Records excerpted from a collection
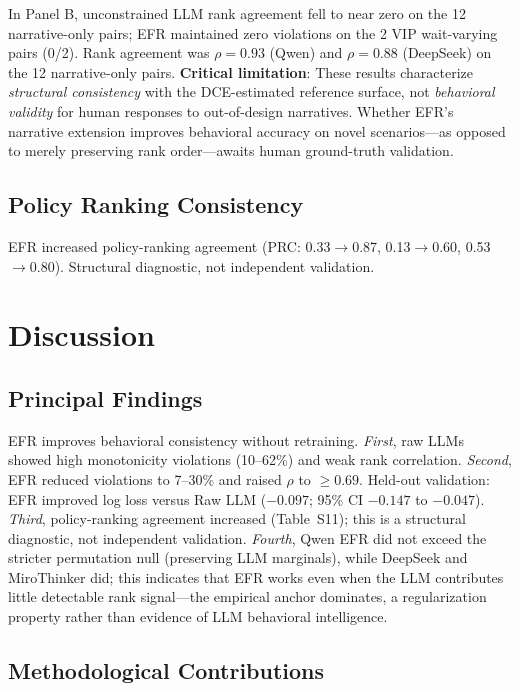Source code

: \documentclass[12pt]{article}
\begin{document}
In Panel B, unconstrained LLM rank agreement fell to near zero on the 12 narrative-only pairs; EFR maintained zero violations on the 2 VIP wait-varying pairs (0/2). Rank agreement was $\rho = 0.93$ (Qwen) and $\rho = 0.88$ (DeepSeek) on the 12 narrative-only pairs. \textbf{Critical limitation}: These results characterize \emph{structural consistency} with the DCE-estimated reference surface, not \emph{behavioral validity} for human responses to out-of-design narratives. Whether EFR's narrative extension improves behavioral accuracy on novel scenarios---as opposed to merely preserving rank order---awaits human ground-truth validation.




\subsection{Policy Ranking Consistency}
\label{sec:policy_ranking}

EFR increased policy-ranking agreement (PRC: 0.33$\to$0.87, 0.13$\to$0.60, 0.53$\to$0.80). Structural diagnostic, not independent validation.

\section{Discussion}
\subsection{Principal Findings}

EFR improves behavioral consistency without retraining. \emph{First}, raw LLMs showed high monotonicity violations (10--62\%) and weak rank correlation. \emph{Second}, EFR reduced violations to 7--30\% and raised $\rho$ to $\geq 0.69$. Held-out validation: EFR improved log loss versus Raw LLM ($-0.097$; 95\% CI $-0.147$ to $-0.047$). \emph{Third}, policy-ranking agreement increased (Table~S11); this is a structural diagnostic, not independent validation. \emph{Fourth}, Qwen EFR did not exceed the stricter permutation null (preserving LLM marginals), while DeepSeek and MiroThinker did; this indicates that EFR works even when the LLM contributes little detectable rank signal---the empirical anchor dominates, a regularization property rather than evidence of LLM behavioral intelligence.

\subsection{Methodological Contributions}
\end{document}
---
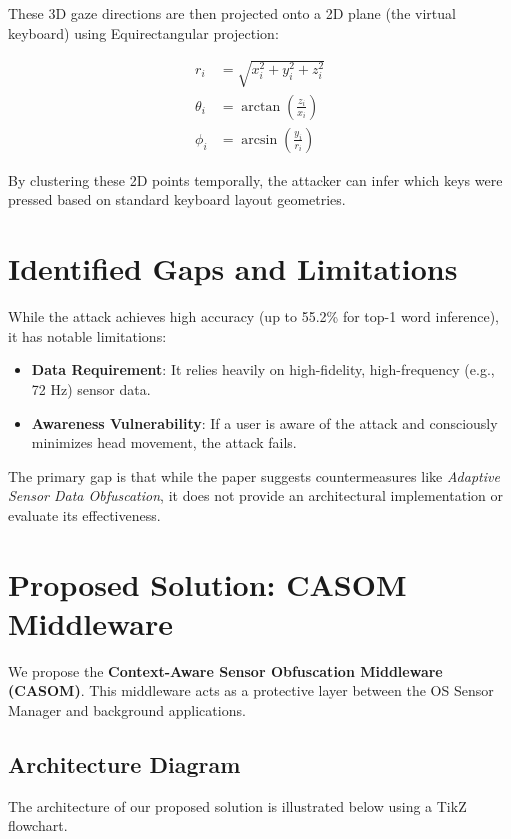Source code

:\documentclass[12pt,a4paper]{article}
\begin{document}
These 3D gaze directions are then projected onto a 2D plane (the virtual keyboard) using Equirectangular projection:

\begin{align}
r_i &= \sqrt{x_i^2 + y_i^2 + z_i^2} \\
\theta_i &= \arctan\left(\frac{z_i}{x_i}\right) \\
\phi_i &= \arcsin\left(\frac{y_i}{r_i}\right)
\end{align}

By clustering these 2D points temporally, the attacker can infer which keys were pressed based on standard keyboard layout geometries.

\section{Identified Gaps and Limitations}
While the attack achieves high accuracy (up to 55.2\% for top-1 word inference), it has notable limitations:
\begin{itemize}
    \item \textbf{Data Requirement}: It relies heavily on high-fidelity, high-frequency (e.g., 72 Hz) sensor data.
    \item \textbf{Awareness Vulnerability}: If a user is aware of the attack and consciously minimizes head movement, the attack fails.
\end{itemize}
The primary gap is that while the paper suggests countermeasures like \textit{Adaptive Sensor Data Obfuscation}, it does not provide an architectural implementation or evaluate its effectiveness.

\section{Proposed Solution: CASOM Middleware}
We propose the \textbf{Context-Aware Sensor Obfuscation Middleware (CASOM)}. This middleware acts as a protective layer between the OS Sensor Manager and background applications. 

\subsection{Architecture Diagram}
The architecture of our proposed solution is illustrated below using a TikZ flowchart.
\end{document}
...
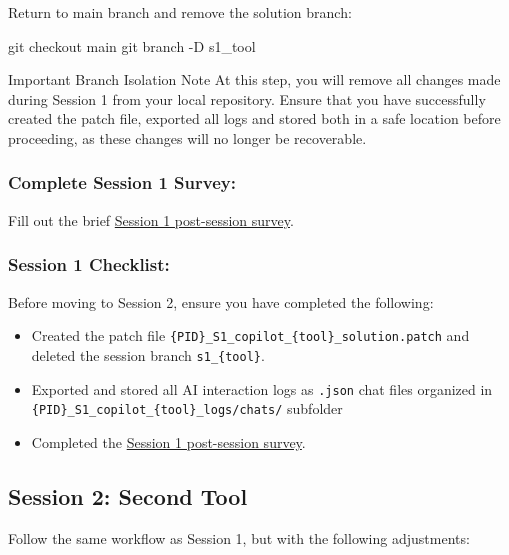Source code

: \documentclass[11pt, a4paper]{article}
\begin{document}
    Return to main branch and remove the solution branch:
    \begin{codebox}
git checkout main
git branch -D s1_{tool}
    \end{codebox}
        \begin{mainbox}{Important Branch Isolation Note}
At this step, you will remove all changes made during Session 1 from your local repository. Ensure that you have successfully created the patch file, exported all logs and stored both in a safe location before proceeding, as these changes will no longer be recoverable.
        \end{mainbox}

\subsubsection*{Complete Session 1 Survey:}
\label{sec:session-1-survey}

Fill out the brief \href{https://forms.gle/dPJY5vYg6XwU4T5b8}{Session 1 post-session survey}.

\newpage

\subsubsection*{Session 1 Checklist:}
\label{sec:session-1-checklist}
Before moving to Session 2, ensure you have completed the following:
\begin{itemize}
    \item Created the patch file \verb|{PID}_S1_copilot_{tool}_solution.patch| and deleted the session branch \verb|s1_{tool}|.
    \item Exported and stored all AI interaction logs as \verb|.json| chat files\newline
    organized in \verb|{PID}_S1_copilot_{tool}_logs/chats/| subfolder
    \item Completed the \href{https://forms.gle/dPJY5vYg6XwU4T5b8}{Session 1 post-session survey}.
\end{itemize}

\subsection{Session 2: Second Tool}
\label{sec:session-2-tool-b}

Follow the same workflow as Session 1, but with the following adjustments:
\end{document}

▶ [WHAT IS NEEDED]: Your answer should be a single number: the count of lines in the entries that contain "Data".

▶ [WRITTEN RESPONSE]: 2